Le député socialiste de Bienne Ricardo Lumengo, originaire d’Angola, a estimé que celui qui entretenait une relation forte et étroite avec sa nouvelle patrie devait aussi avoir son mot à dire. Une position partagée par le gouvernement bernois qui recommandait l’adoption des deux motions.
Surtout en Suisse romande
Pour le gouvernement bernois à majorité rose-verte, le droit de vote des étrangers peut en effet favoriser l’intégration et donc aussi la «cohabitation pacifique» des populations étrangère et autochtone. Répondant à la droite, il estime que la naturalisation n’est pas une alternative réelle à l’octroi des droits politiques.

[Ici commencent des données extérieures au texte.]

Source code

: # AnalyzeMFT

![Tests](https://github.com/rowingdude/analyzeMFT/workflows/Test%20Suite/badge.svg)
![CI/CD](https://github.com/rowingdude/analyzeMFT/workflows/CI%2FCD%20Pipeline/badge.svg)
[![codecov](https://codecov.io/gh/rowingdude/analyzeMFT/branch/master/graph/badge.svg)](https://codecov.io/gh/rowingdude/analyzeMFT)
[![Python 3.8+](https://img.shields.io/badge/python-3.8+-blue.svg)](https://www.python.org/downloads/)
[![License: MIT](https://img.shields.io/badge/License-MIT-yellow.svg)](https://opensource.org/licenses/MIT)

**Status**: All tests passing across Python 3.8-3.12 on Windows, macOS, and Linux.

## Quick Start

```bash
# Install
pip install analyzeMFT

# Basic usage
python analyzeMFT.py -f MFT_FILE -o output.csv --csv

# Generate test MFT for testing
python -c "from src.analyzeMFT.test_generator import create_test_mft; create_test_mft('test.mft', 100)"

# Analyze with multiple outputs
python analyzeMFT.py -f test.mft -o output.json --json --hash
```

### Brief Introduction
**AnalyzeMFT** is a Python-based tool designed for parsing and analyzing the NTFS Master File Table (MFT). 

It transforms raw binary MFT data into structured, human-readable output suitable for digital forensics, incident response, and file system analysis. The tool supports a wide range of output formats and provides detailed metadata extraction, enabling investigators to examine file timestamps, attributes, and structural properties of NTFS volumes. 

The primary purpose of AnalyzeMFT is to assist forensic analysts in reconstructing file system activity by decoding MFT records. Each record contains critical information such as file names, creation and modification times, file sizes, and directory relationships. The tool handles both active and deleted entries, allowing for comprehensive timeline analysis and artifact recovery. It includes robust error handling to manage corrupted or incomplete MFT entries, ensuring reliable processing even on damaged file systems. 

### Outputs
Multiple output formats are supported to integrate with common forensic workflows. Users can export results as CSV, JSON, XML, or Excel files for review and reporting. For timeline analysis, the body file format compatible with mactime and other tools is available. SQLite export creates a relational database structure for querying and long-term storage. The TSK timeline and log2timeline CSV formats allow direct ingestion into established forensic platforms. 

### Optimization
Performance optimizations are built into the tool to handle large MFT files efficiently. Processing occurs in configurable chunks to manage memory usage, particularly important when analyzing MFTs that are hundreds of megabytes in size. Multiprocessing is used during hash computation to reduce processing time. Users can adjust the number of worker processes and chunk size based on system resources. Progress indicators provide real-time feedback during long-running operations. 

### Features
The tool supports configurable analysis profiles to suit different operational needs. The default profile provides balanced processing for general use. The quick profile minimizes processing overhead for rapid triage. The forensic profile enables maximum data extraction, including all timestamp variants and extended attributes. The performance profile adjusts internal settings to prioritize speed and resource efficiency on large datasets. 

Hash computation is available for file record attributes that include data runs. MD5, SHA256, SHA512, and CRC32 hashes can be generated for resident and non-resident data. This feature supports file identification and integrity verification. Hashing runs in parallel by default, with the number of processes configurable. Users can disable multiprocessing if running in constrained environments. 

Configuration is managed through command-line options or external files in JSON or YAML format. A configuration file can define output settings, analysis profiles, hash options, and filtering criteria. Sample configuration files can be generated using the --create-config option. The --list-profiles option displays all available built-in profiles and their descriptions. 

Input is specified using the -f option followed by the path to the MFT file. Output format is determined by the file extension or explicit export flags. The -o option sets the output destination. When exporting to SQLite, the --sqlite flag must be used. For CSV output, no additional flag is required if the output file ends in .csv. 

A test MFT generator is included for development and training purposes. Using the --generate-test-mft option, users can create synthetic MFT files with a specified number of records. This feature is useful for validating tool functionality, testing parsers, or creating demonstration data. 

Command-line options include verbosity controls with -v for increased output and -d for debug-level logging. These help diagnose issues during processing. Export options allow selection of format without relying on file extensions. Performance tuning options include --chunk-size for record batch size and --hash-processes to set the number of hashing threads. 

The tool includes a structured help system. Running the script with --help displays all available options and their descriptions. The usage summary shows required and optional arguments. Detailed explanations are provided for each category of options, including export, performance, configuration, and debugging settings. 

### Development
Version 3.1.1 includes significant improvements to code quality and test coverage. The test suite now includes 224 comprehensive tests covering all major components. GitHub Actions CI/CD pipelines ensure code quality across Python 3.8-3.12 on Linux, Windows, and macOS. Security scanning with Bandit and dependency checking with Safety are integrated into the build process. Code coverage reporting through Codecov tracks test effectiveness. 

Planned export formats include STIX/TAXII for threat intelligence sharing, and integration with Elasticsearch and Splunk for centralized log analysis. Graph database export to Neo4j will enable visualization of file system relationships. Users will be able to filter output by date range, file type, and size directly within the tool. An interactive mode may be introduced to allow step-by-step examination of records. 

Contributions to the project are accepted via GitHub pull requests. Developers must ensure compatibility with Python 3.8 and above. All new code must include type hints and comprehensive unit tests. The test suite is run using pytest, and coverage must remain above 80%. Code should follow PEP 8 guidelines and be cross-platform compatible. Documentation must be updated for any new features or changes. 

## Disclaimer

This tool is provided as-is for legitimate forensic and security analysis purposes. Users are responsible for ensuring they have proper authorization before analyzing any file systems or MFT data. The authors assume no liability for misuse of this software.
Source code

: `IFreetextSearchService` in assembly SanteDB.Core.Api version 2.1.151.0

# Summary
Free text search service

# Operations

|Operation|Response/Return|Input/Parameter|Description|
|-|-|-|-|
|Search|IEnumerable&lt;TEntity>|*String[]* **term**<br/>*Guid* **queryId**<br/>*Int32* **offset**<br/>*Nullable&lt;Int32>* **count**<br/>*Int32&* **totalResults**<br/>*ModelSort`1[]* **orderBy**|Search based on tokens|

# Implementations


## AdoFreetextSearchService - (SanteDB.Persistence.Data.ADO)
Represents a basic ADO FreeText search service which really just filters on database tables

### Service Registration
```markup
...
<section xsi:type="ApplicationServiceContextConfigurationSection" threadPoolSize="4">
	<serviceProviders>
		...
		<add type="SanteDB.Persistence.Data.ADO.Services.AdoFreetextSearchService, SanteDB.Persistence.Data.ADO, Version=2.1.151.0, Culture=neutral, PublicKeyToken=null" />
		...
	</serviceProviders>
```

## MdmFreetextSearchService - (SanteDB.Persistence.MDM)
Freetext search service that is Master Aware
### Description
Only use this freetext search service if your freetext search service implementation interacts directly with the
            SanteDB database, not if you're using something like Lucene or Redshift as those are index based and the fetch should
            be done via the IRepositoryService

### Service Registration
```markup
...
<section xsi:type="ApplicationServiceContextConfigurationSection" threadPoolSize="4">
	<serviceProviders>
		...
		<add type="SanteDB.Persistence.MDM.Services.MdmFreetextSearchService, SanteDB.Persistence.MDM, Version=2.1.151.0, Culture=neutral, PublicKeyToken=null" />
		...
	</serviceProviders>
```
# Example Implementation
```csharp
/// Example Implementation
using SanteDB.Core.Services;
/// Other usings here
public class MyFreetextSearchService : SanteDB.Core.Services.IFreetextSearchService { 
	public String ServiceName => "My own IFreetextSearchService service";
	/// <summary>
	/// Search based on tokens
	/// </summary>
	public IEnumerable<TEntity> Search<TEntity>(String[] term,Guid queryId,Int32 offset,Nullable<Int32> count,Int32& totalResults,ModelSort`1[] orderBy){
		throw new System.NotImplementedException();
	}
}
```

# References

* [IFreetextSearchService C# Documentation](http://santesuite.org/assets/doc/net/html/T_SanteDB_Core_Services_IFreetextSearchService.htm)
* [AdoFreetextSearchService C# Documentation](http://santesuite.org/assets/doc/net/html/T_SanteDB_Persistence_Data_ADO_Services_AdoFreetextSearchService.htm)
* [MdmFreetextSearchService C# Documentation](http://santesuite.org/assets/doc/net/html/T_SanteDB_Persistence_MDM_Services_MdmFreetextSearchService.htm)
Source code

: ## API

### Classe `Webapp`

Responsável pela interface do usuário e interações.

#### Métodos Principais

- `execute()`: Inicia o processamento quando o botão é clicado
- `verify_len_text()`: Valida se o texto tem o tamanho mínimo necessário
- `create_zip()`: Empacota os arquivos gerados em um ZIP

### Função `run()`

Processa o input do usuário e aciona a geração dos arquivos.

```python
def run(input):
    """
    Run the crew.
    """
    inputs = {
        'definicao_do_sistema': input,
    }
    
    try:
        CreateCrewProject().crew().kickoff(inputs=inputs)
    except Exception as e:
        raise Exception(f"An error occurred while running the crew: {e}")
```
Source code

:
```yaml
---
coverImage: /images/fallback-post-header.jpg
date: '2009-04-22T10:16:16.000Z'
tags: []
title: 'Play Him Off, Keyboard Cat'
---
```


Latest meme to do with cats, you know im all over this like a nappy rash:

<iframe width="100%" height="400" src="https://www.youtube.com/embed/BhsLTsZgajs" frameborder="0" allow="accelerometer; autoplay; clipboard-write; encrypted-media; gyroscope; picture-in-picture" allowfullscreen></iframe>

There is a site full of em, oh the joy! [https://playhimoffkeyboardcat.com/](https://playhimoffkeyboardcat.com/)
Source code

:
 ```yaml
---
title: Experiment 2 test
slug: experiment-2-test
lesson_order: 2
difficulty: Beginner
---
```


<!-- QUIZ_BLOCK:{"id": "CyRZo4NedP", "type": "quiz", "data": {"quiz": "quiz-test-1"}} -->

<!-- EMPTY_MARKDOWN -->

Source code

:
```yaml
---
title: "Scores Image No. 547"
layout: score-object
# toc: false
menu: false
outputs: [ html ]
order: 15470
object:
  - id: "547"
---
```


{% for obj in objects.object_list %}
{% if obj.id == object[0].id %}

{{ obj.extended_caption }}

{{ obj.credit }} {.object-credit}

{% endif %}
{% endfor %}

Le gouvernement note par ailleurs qu’au cours des dernières années plusieurs cantons ont introduit le droit de vote communal, parfois cantonal, aux étrangers. Jusqu’à présent, ils sont au nombre de huit, a-t-il indiqué. Le droit de vote des personnes étrangères est à l’étude dans d’autres cantons.
En fait, ce sont surtout les cantons romands qui accordent le droit de vote aux étrangers. Pour Andreas Ladner, cette différence entre Suisse romande et Suisse alémanique est culturelle.
«Cela a à voir avec une autre culture politique, explique-t-il. L’autodétermination dans les communes, la codécision directe et démocratique ont davantage d’importance en Suisse alémanique, alors que la Suisse romande soutient plutôt une culture politique représentative au niveau communal. La Suisse romande est en outre plus favorable à l’intégration des étrangers que la Suisse alémanique.»
swissinfo et les agences
L’octroi de droits politiques aux étrangers est une vieille revendication, principalement de la gauche.
Neuchâtel a été le tout premier canton à leur accorder le droit de vote sur le plan communal en 1850. Mais c’est longtemps resté une exception.
A sa création, en 1978, le Jura a aussi fait œuvre de pionner en accordant aux étrangers le droit de vote communal et cantonal, ainsi que le droit d’éligibilité sur le plan communal.
Le mouvement s’est ensuite développé, surtout à partir de l’an 2000. Dans la plupart des cas, les modifications ont été effectuées dans le cadre de la révision des constitutions cantonales.
Droit de vote au niveau communal: Neuchâtel, Jura, Appenzell Rhodes Extérieures (seulement trois communes sur vingt), Vaud, Bâle-Ville, Grisons (aucune commune ne l’applique), Fribourg et Genève.
Droit de vote au niveau cantonal: Jura, Neuchâtel, Fribourg.
Droit d’éligibilité au niveau communal: Neuchâtel, Jura, Vaud, Fribourg.
Les étrangers n’ont aucun droit politique au niveau fédéral.